Below you can find some of the projects I’ve worked on as well as ongoing research.

Self-organization of turbulent flows

Turbulence is usually viewed as the breaking up of a large scale flow into ever smaller chaotic motions. A quantitative manifestation of this picture is the energy cascade, with energy flowing from large scales to increasingly smaller ones, where it is eventually dissipated by viscosity.
On the contrary, when most of the energy is concetrated in 2d modes, energy is transferred to progressively larger scales–in an inverse cascade. This process can then terminate in the self-organization of the turbulence into a large scale mean flow, a so-called condensate, on top of small scale fluctuations.

Although such 2d turbulence may seem like an abstract concept, many natural flows are effectively restricted to two dimensions: planetary-scale flows in the ocean and atmosphere are an example, and they are often made up of coherent currents or vortices in combination with chaotic fluctuations.

Our work is centered around the following questions: What are the rules of self-organization for the condensate? Which of its features are universal? What happens when the range of fluid-element interactions is below the energy injection scale? Recently, we have also started to explore condensates that have both 2d-like and 3d-like interactions.

Read more

  • Svirsky, A, and Frishman A. “Out-of-equilibrium fluxes shape the self-organization of locally-interacting turbulence”. Phys. Rev. Lett. 134(20), 204001 (2025).
  • Svirsky, A., Herbert, C. and Frishman, A. “Two-dimensional turbulence with local interactions: statistics of the condensate.” Phys. Rev. Lett., 131(22), 224003 (2023).
  • Frishman, A. and Herbert C. “Turbulence Statistics in a Two-Dimensional Vortex Condensate.”  Phys. Rev. Lett. 120.20: 204505 (2018).
  • Frishman A. “The culmination of an inverse cascade: mean flow and fluctuations.” Physics of Fluids 29.12: 125102. (2017).
The large scale flow can either form jets or vortices, depending on the distance of the dissipative scale from the forcing scale when energy in LQG turbulence
The large scale flow can either form jets or vortices, depending on the distance of the dissipative scale from the forcing scale when energy in LQG turbulence [Figure from Svirsky, A., and Frishman A. Phys. Rev. Lett.  134, 204001(2025)].

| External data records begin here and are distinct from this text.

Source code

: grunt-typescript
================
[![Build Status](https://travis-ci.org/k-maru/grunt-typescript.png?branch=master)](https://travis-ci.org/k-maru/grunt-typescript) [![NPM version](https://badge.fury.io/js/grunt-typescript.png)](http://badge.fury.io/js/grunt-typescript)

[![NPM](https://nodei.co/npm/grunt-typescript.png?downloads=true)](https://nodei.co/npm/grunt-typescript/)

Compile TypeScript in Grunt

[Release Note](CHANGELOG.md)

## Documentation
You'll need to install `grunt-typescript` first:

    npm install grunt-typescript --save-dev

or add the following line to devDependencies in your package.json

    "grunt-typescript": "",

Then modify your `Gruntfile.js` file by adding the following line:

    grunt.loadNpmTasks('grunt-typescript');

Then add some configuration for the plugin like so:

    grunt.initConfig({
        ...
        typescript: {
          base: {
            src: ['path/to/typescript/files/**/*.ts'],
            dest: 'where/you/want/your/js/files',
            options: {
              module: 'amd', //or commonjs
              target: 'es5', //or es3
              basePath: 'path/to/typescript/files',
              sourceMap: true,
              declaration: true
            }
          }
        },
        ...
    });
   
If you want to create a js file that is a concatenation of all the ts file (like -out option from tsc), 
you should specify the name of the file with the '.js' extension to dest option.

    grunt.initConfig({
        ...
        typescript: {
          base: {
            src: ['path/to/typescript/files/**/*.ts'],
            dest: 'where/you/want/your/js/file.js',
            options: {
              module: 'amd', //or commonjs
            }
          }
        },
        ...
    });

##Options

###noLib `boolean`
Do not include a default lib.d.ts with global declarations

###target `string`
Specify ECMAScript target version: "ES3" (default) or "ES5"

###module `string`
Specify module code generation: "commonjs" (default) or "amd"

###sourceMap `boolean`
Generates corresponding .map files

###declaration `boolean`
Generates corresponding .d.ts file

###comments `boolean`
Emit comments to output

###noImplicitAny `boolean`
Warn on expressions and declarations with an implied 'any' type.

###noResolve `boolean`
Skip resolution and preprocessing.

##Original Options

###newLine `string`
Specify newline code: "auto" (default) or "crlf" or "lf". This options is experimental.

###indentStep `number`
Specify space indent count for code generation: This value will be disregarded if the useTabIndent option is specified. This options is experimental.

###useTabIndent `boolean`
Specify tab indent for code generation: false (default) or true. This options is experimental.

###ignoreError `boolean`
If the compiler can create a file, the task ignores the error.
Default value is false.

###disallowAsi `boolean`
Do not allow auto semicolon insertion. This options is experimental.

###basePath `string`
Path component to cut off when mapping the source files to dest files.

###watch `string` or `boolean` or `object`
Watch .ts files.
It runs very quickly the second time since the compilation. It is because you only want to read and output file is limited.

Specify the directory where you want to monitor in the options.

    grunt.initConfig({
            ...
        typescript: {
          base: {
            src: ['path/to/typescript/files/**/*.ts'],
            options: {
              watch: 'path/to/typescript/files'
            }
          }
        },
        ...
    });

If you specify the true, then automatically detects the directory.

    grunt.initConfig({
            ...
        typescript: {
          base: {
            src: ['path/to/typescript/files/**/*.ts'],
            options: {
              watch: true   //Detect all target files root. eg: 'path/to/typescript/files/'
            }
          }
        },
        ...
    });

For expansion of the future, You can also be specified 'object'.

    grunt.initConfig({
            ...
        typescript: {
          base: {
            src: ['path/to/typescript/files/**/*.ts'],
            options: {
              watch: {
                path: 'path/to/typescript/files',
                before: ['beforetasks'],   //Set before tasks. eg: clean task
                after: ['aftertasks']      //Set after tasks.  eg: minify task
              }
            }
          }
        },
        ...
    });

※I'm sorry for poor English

Subcritical transition to turbulence

Fluid flow generically becomes turbulent when the Reynolds number, which is the relevant control parameter, is sufficiently increased. In flows where the base state is linearly stable, termed subcritical flows, this transition occurs directly to a turbulent state, with turbulence appearing intermittently in space and time. With increasing Reynolds number, the system transitions between several different phases until finally reaching the homogeneous turbulent state.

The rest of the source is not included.